Publishing assets to Twitter with Dagster and Hex
How can you automatically share charts with stakeholders to give them an overview of your platform’s data?
I’m excited to be closing the loop on something I’ve been meaning to do for a while: automatically sharing data assets with stakeholders and the public. The discursus project is a data platform to track protest movement activity. And beyond the data it produces, I’ve been meaning to automatically produce and share charts of what we are observing.
Such as this daily summary shared on Twitter.
https://twitter.com/discursus_io/status/1598399160792875011
I say “closing the loop”, because it’s been a work in progress for quite a while now. That simple map automatically shared on Twitter is actually the output of the following architecture.
But today I want to focus on the final 2 components responsible for producing and delivering the assets: Dagster and Hex. And without naming them, I want to acknowledge the incredible community of developers who are always so willing to brainstorm ideas and just be so damn helpful 🙏 Hopefully, by making the discursus data platform open source, I can contribute back a little.
Producing Hex-driven assets in Dagster
Let’s start by zooming out a little and get a bit of perspective on how the assets get produced and eventually shared.

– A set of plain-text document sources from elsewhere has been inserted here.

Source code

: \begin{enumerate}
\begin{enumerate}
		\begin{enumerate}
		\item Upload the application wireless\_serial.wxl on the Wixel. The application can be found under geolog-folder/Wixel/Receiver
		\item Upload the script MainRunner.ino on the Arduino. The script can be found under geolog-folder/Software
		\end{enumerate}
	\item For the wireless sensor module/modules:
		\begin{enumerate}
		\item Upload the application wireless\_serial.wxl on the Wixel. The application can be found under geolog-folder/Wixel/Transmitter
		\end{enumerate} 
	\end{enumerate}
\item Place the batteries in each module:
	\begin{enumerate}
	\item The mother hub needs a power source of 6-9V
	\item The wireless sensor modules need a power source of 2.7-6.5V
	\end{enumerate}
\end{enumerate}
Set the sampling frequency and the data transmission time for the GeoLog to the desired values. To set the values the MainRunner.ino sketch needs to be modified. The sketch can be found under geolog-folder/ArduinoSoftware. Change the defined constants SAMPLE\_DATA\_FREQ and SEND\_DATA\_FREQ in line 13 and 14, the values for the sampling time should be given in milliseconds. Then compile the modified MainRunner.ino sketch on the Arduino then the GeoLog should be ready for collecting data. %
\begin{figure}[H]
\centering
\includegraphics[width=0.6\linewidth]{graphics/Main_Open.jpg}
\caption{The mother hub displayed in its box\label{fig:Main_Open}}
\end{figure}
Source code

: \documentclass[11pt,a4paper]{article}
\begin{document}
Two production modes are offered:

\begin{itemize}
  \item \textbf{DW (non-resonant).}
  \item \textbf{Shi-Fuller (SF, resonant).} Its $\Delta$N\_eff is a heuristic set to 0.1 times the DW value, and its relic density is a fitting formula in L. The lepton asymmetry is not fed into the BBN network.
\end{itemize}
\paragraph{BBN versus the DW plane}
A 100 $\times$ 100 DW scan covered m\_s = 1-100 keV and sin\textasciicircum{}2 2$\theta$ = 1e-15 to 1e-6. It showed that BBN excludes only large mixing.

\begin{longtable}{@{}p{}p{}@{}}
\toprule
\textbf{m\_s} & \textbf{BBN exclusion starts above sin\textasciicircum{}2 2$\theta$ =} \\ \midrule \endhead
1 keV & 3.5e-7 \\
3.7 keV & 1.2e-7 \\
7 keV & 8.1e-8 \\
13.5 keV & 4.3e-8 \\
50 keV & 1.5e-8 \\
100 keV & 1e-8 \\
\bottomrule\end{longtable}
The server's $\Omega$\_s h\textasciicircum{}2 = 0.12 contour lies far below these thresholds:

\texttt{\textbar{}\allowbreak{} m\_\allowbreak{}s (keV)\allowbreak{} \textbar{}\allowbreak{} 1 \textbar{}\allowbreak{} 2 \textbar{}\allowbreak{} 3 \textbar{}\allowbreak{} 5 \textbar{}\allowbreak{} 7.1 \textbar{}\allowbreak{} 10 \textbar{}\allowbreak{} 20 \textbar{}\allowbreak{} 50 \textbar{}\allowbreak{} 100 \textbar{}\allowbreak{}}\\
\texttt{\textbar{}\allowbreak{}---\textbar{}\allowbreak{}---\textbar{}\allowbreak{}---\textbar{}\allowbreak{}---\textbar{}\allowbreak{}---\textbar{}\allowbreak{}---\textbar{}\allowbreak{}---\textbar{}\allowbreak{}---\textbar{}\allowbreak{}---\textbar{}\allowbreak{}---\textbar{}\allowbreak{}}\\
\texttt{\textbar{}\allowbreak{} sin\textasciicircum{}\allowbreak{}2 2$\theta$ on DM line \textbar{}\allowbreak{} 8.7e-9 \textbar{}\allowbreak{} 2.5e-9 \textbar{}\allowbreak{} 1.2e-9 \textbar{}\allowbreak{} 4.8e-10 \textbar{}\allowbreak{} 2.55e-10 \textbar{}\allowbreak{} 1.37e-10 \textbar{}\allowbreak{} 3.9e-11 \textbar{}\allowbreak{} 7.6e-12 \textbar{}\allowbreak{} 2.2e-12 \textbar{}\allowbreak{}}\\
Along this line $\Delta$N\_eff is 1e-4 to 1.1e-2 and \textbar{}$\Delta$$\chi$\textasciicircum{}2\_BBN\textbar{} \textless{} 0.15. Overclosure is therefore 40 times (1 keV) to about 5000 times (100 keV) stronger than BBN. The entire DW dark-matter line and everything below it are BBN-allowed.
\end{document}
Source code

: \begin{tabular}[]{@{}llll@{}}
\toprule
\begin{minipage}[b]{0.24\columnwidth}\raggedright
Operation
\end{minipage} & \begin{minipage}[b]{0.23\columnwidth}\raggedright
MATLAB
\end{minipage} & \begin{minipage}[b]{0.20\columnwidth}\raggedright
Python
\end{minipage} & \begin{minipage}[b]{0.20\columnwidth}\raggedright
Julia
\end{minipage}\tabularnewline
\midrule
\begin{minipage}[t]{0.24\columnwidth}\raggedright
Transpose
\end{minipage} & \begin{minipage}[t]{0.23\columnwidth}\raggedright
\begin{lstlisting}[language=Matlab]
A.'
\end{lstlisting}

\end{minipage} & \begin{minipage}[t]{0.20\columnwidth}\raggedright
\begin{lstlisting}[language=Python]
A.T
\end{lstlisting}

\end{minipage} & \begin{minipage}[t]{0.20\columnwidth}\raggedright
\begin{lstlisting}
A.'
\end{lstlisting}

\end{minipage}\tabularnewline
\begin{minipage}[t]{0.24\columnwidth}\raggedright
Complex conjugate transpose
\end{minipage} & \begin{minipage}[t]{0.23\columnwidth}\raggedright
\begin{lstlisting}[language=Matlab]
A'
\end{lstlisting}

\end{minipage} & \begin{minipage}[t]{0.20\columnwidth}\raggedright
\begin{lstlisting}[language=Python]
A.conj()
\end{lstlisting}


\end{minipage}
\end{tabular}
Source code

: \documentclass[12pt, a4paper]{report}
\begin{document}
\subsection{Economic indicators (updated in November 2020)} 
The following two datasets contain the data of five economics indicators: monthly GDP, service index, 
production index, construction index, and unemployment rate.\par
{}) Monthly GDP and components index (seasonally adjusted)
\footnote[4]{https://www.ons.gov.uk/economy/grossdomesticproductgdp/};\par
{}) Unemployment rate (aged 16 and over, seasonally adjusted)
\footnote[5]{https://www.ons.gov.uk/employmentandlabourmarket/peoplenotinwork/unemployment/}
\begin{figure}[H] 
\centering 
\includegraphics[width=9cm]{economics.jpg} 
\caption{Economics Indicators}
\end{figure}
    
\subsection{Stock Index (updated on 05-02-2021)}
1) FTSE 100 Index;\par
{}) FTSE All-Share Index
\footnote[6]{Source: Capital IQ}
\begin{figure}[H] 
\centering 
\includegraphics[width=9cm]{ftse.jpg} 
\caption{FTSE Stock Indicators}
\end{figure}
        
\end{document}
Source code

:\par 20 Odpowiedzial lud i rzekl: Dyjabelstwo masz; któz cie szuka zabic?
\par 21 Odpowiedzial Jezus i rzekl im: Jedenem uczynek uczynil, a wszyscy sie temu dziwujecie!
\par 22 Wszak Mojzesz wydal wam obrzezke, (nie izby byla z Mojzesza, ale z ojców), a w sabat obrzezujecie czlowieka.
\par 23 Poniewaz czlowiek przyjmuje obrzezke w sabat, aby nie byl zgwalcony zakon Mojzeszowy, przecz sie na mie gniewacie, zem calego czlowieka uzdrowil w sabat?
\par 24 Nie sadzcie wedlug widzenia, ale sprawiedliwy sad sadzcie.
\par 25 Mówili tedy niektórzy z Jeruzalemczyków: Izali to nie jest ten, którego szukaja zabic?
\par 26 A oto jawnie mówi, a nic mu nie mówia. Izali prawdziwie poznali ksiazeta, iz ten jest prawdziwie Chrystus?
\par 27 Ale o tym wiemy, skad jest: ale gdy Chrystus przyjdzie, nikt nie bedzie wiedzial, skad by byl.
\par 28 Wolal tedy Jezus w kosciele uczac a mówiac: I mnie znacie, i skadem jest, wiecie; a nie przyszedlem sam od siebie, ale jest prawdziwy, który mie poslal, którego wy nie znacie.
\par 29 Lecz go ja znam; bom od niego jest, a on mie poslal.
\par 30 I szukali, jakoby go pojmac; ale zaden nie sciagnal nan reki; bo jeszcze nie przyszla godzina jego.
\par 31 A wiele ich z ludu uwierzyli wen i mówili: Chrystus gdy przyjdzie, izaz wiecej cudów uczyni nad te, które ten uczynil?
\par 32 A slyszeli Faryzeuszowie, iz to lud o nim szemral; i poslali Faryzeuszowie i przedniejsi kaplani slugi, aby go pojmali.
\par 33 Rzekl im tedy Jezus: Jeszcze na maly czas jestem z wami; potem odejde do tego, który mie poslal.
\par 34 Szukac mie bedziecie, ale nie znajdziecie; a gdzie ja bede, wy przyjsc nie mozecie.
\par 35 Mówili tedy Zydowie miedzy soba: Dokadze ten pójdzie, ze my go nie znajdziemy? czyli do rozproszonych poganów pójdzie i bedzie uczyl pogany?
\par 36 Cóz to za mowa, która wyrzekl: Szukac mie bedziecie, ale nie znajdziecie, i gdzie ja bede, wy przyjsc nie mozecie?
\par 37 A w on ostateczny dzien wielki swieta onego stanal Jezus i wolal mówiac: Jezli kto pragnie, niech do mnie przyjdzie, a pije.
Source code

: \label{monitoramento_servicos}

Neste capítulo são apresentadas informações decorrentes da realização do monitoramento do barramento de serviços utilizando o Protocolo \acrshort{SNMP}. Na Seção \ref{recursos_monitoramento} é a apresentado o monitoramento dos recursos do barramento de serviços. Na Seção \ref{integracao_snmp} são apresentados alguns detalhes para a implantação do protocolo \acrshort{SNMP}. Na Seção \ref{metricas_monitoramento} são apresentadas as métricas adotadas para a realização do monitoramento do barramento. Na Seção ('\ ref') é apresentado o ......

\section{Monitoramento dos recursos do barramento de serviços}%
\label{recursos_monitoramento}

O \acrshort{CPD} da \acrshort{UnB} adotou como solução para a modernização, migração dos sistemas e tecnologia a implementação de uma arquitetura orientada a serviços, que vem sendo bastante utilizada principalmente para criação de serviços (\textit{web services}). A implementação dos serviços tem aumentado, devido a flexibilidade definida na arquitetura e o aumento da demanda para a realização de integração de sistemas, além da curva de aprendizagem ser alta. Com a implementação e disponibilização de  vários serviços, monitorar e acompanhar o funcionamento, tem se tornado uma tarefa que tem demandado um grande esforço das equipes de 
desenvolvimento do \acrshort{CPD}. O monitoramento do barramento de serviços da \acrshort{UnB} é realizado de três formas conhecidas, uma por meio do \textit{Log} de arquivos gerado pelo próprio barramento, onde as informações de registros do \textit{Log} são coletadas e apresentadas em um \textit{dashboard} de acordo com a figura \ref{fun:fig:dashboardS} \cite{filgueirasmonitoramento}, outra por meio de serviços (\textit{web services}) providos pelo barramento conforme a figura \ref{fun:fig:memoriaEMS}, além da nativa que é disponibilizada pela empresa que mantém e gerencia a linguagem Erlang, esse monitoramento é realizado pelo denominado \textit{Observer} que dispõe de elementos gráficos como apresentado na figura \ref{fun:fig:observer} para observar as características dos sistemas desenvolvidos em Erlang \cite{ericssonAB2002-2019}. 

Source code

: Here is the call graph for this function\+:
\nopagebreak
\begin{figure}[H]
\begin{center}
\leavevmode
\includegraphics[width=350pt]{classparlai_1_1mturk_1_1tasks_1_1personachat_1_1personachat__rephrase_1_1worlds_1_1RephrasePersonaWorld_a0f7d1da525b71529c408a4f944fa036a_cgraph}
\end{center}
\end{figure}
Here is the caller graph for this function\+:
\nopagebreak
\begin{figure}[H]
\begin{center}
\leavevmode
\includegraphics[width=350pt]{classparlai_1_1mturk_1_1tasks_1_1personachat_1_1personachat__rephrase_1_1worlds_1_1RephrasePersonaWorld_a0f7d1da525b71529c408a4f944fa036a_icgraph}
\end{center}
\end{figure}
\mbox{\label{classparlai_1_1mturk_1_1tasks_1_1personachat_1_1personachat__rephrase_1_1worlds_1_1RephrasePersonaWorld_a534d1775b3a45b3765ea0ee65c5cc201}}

I already took a deep dive into producing those assets in a previous post, but what I want to do now is zoom in on the data apps assets that are being produced.
I currently have a job that runs a refresh of my main discursus dashboard. This runs twice a day, right after the data warehouse has been refreshed. The integration between Dagster and Hex is smooth and effortless with the dagster_hex library provided by the Hex team. But I did do a little bit of tweaking to my implementation.
Dagster did change its conceptual organization around assets instead of jobs and ops (which do still exist though). And I wanted my Hex app refreshes to be treated as assets as they do produce… assets. With that in mind, I refactored the API calls to be treated as assets instead of ops.
@asset(
non_argument_deps = {"dw_data_tests"},
description = "Hex main dashboard refresh",
group_name = "data_apps",
resource_defs = {
'hex_resource': resources.my_resources.my_hex_resource
},
)
def hex_main_dashboard_refresh(context):
hex_output: HexOutput = context.resources.hex_resource.run_and_poll(
project_id = "d6824152-38b4-4f39-8f5e-c3a963cc48c8",
inputs = None,
update_cache = True,
kill_on_timeout = True,
poll_interval = DEFAULT_POLL_INTERVAL,
poll_timeout = None,
)
asset_name = ["hex", hex_output.run_response["projectId"]]
return Output(
value = asset_name,
metadata = {
"run_url": MetadataValue.url(hex_output.run_response["runUrl"]),
"run_status_url": MetadataValue.url(
hex_output.run_response["runStatusUrl"]
),
"trace_id": MetadataValue.text(hex_output.run_response["traceId"]),
"run_id": MetadataValue.text(hex_output.run_response["runId"]),
"elapsed_time": MetadataValue.int(
hex_output.status_response["elapsedTime"]
),
},
)
As I mentioned, the data platform refreshes those assets twice a day, right after the data warehouse has been rebuilt. So I can now keep track of the production of those assets directly in Dagster.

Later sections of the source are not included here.